Deacon is sitting on her couch, his head pressed firmly into the back of it, the TV playing softly in the background. _Breakfast at Tiffany's_ is on; it's her favorite movie, and she can never turn it off when it's playing. He's watched it with her—and without her, when he wanted to hold on to her memory—so many times it's become one of his favorites, too.

 _You mustn't give your heart to a wild thing_ , Deacon thinks, shaking his head as he turns to look at her. _As though that ship didn't set sail the moment he ever laid eyes on her._ The truth is that he hasn't seen hide nor hair of his heart since that first night at the Bluebird when he saw her, all fiery hair and eyes to match; she was the wildest thing he'd ever seen, and he'd handed his heart, scar tissue and all, over to her without a second thought—though, he thinks now, he didn't have much of a choice. He never had much of a choice when it came to loving her.

Rayna is staring right back at him, her eyes holding something he can only name as awe. She's wearing one of his old t-shirts he didn't even know she still had and a pair of flannel pajama pants, and he feels the awe creep into his veins, too, feels it coursing through his body until he's not sure it's blood that's flowing through them at all.

He can't believe he gets to see her like this again, that she is _his_ again after all these years. They haven't talked about anything since they got back together, not really, and suddenly he wants her to _know_ where he's been all these years. He wants her to see the roads he walked down alone, scared to face a lifetime never having her again the way he wanted to. The way he needed to.

He reaches out and tucks a piece of hair behind her ear. He runs his index finger down the shell of it before bringing his hand back to rest in his lap. "These past years, Ray—these years without you, they weren't easy on me." He clears his throat, "When you left me, it wasn't easy on me."

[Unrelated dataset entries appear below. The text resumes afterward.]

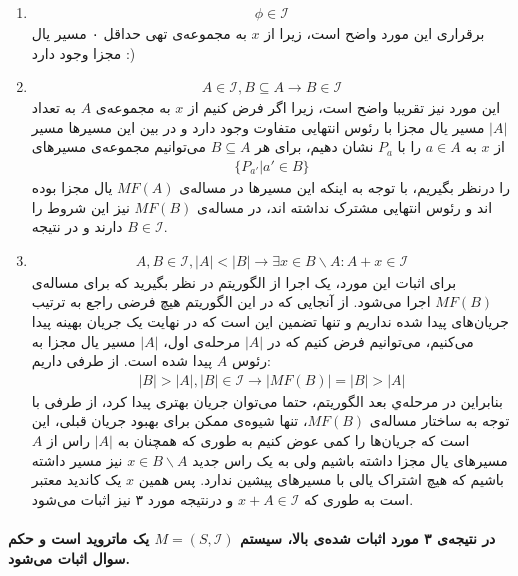 \documentclass[a4paper,12pt]{article}
\begin{document}
\begin{enumerate}
	\item \begin{align*} \phi \in \mathcal{I} \end{align*}
برقراری این مورد واضح است، زیرا از $x$ به مجموعه‌ی تهی حداقل ۰ مسیر یال مجزا وجود دارد :)

	\item \begin{align*}
		A \in \mathcal{I} , B \subseteq A \rightarrow B \in \mathcal{I}
	\end{align*}
	این	مورد نیز تقریبا واضح است، زیرا اگر فرض کنیم از $x$ به مجموعه‌ی $A$ به تعداد $|A|$ مسیر یال مجزا با رئوس انتهایی متفاوت وجود دارد و در بین این مسیر‌‌ها مسیر از $x$
به
$a \in A$
را با
$P_a$
نشان دهیم، برای هر
$B \subseteq A$
می‌توانیم 
مجموعه‌ی مسیر‌های
\begin{align*}
	\{P_{a'} | a' \in B \} 
\end{align*}
را درنظر بگیریم، با توجه به اینکه این مسیر‌ها در مساله‌ی $MF(A)$ یال مجزا بوده اند و رئوس انتهایی مشترک نداشته اند، در مساله‌ی $MF(B)$ نیز این شروط را دارند و در نتیجه
$B \in \mathcal{I}$.

	\item 
	\begin{align*}
		A,B \in \mathcal{I} , |A| < |B| \rightarrow \exists x \in B \backslash A : A + x \in \mathcal{I}
	\end{align*}
برای اثبات این مورد، یک اجرا از الگوریتم 
در نظر بگیرید که برای مساله‌ی $MF(B)$ اجرا می‌شود. از آنجایی که در این الگوریتم هیچ فرضی راجع به ترتیب جریان‌های پیدا شده نداریم و تنها تضمین این است که در نهایت یک جریان بهینه پیدا می‌کنیم، می‌توانیم فرض کنیم که در $|A|$ مرحله‌ی اول، $|A|$ مسیر یال مجزا به رئوس $A$ پیدا شده است. 
از طرفی داریم:
\begin{align*}
|B| > |A| , |B| \in \mathcal{I} \rightarrow |MF(B)| = |B| > |A|	
\end{align*}
بنابراین در مرحله‌ي بعد الگوریتم، حتما می‌توان جریان‌ بهتری پیدا کرد، از طرفی با توجه به ساختار مساله‌ی $MF(B)$، تنها شیوه‌ی ممکن برای بهبود جریان‌ قبلی، این است که جریان‌ها را کمی عوض کنیم به طوری که همچنان به $|A|$ راس از $A$ مسیر‌های یال مجزا داشته باشیم ولی به یک راس جدید $x \in B \backslash A$ نیز مسیر داشته باشیم که هیچ اشتراک یالی با مسیر‌های پیشین ندارد. پس همین $x$ یک کاندید معتبر است به طوری که
$x + A \in \mathcal{I}$
و درنتیجه مورد ۳ نیز اثبات می‌شود.
\end{enumerate}
\paragraph{در نتیجه‌ی ۳ مورد اثبات شده‌ی بالا، سیستم $M = (S,\mathcal{I})$ یک ماتروید است و حکم سوال اثبات می‌شود.}
\end{document}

He thinks about how much he wanted to die back then, how much time he spent imagining his own end, and he knows he can't tell her about those roads. He can never tell her that he saw his wrist as a bullseye for the first two years she was gone. He can never tell her about the pills he kept for months in his cabinet, how they taunted him every time he got his toothpaste out. He can never tell her how he got the pills out from behind a package of band-aids on the night he found out she was pregnant and counted them over and over again, trying to figure out if he had enough, trying to decide how many he had to take to get the job done and minimize the mess. The only thing that stopped him that night was the idea that she would be the one to find him, that she would somehow come over to his apartment and find him dead, just like she always feared she would. He couldn't do that to her, but he can't tell her that. Anytime he thought about it after that night—and it was way more than he ever wanted to admit to anyone, even himself—he thought about Rayna cleaning up another one of his messes, and that was enough.

"I know," She whispers, and he wonders if maybe she does; she's always guessed his darkest secrets, after all. Her voice is small, and she smiles a bit before she makes the confession. "It wasn't easy for me, either." She sighs, "Deacon, after we broke up, I used to lay in bed night after night imagining I was a paper doll."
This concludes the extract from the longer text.